## Work item
Copy out the material in full. Leave every line as it is.
========
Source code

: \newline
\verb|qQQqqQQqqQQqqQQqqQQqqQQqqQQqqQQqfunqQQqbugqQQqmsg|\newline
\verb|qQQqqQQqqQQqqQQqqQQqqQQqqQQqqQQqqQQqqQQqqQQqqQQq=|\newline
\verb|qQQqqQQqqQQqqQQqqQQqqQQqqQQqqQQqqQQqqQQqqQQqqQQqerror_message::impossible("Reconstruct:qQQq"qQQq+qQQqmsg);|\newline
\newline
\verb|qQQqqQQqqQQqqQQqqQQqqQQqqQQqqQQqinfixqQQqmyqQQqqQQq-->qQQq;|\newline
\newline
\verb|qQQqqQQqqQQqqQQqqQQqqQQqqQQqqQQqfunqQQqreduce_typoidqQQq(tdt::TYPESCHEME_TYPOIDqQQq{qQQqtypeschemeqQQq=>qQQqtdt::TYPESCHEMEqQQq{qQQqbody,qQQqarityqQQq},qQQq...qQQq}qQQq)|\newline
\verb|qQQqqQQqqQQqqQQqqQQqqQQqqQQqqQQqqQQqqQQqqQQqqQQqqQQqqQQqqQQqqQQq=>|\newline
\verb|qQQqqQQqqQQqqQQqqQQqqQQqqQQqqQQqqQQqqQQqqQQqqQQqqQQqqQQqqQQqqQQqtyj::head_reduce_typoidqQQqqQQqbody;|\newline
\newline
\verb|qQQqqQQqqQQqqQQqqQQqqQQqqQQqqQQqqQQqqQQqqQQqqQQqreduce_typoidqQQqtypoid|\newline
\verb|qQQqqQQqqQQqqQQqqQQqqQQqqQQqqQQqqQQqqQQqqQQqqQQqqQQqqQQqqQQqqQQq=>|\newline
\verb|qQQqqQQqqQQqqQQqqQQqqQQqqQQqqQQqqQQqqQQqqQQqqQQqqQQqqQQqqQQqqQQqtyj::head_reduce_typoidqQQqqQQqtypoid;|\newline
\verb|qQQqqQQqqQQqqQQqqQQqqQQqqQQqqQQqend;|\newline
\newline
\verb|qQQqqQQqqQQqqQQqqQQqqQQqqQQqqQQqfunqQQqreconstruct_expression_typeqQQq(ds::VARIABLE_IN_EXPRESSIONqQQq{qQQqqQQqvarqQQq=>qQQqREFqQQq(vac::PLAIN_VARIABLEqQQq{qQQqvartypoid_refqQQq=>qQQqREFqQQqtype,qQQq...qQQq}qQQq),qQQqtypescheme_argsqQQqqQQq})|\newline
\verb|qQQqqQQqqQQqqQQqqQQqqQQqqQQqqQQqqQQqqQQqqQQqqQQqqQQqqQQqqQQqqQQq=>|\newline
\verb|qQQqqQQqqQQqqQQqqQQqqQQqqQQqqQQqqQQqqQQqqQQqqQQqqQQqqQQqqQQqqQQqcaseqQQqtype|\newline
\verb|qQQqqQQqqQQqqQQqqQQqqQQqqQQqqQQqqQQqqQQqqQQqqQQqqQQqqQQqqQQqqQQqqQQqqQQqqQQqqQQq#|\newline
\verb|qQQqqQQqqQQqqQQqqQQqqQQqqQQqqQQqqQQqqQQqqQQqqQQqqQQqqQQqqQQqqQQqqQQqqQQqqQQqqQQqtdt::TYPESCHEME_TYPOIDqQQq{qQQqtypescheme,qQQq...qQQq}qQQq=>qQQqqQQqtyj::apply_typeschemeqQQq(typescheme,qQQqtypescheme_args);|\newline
========
## Task answer
Source code

: \newline
\verb|qQQqqQQqqQQqqQQqqQQqqQQqqQQqqQQqfunqQQqbugqQQqmsg|\newline
\verb|qQQqqQQqqQQqqQQqqQQqqQQqqQQqqQQqqQQqqQQqqQQqqQQq=|\newline
\verb|qQQqqQQqqQQqqQQqqQQqqQQqqQQqqQQqqQQqqQQqqQQqqQQqerror_message::impossible("Reconstruct:qQQq"qQQq+qQQqmsg);|\newline
\newline
\verb|qQQqqQQqqQQqqQQqqQQqqQQqqQQqqQQqinfixqQQqmyqQQqqQQq-->qQQq;|\newline
\newline
\verb|qQQqqQQqqQQqqQQqqQQqqQQqqQQqqQQqfunqQQqreduce_typoidqQQq(tdt::TYPESCHEME_TYPOIDqQQq{qQQqtypeschemeqQQq=>qQQqtdt::TYPESCHEMEqQQq{qQQqbody,qQQqarityqQQq},qQQq...qQQq}qQQq)|\newline
\verb|qQQqqQQqqQQqqQQqqQQqqQQqqQQqqQQqqQQqqQQqqQQqqQQqqQQqqQQqqQQqqQQq=>|\newline
\verb|qQQqqQQqqQQqqQQqqQQqqQQqqQQqqQQqqQQqqQQqqQQqqQQqqQQqqQQqqQQqqQQqtyj::head_reduce_typoidqQQqqQQqbody;|\newline
\newline
\verb|qQQqqQQqqQQqqQQqqQQqqQQqqQQqqQQqqQQqqQQqqQQqqQQqreduce_typoidqQQqtypoid|\newline
\verb|qQQqqQQqqQQqqQQqqQQqqQQqqQQqqQQqqQQqqQQqqQQqqQQqqQQqqQQqqQQqqQQq=>|\newline
\verb|qQQqqQQqqQQqqQQqqQQqqQQqqQQqqQQqqQQqqQQqqQQqqQQqqQQqqQQqqQQqqQQqtyj::head_reduce_typoidqQQqqQQqtypoid;|\newline
\verb|qQQqqQQqqQQqqQQqqQQqqQQqqQQqqQQqend;|\newline
\newline
\verb|qQQqqQQqqQQqqQQqqQQqqQQqqQQqqQQqfunqQQqreconstruct_expression_typeqQQq(ds::VARIABLE_IN_EXPRESSIONqQQq{qQQqqQQqvarqQQq=>qQQqREFqQQq(vac::PLAIN_VARIABLEqQQq{qQQqvartypoid_refqQQq=>qQQqREFqQQqtype,qQQq...qQQq}qQQq),qQQqtypescheme_argsqQQqqQQq})|\newline
\verb|qQQqqQQqqQQqqQQqqQQqqQQqqQQqqQQqqQQqqQQqqQQqqQQqqQQqqQQqqQQqqQQq=>|\newline
\verb|qQQqqQQqqQQqqQQqqQQqqQQqqQQqqQQqqQQqqQQqqQQqqQQqqQQqqQQqqQQqqQQqcaseqQQqtype|\newline
\verb|qQQqqQQqqQQqqQQqqQQqqQQqqQQqqQQqqQQqqQQqqQQqqQQqqQQqqQQqqQQqqQQqqQQqqQQqqQQqqQQq#|\newline
\verb|qQQqqQQqqQQqqQQqqQQqqQQqqQQqqQQqqQQqqQQqqQQqqQQqqQQqqQQqqQQqqQQqqQQqqQQqqQQqqQQqtdt::TYPESCHEME_TYPOIDqQQq{qQQqtypescheme,qQQq...qQQq}qQQq=>qQQqqQQqtyj::apply_typeschemeqQQq(typescheme,qQQqtypescheme_args);|\newline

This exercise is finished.